Sizlere bu noktada kısa bir hatırlatma yapmak istiyorum. 9 Mart tarihinde bir daha EAF ile gerçekleştirdiğimiz konferansta aşı dağılımının eşitsizliğine dikkat çekmiş ve kapsayıcı bir toparlanmanın değerine vurgu yapmıştık. Geldiğimiz noktada global iktisatta çabucak hemen senkronize bir güzelleşme yakalanabilmiş değil. Bu ortamda küresel para siyasetinin istikametinin de net biçimde değişmeye başladığı bir evredeyiz.
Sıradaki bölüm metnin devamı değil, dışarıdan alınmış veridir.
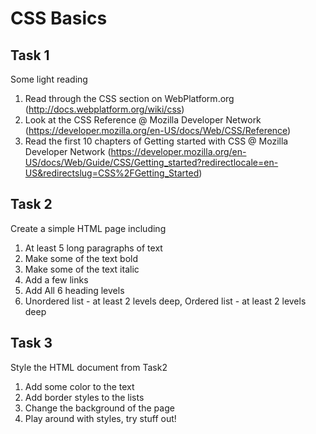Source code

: # CSS Basics

## Task 1

Some light reading
1. Read through the CSS section on WebPlatform.org (http://docs.webplatform.org/wiki/css)
2. Look at the CSS Reference @ Mozilla Developer Network (https://developer.mozilla.org/en-US/docs/Web/CSS/Reference)
3. Read the first 10 chapters of Getting started with CSS @ Mozilla Developer Network (https://developer.mozilla.org/en-US/docs/Web/Guide/CSS/Getting_started?redirectlocale=en-US&redirectslug=CSS%2FGetting_Started)

## Task 2

Create a simple HTML page including

1. At least 5 long paragraphs of text
2. Make some of the text bold
3. Make some of the text italic
4. Add a few links
5. Add All 6 heading levels
6. Unordered list - at least 2 levels deep, Ordered list - at least 2 levels deep

## Task 3

Style the HTML document from Task2

1. Add some color to the text
2. Add border styles to the lists
3. Change the background of the page
4. Play around with styles, try stuff out!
“Global şoklara hazırlıklı olmalıyız”

Para siyasetlerindeki değişim sinyalleri gelişmekte olan ülkelerin de muhtemel küresel şoklara hazırlıklı olması gerektiğini gösteriyor. Akranımız olan ülkelerde, para siyasetlerinde atılan adımlara baktığımızda bu değişime eşlik eden önlemlerin alınmaya başladığını görüyoruz. Emsallerimiz para siyasetlerinde kademeli olarak faiz artırım sürecine girmiş durumdalar. Bu dalgalı sürece yüksek bir enflasyon ve olumsuz küresel şartlarla girmekteyiz. Üzülerek söylemeliyim ki yaptığımız tercihler kararında, enflasyon görünümünün daha da bozulduğunu ve TL’nin bugün de bir daha kıymet kaybetmeye devam ettiğini görüyoruz. Tahvil faizleri ve ülke risk priminin yükseldiği bir devirdeyiz.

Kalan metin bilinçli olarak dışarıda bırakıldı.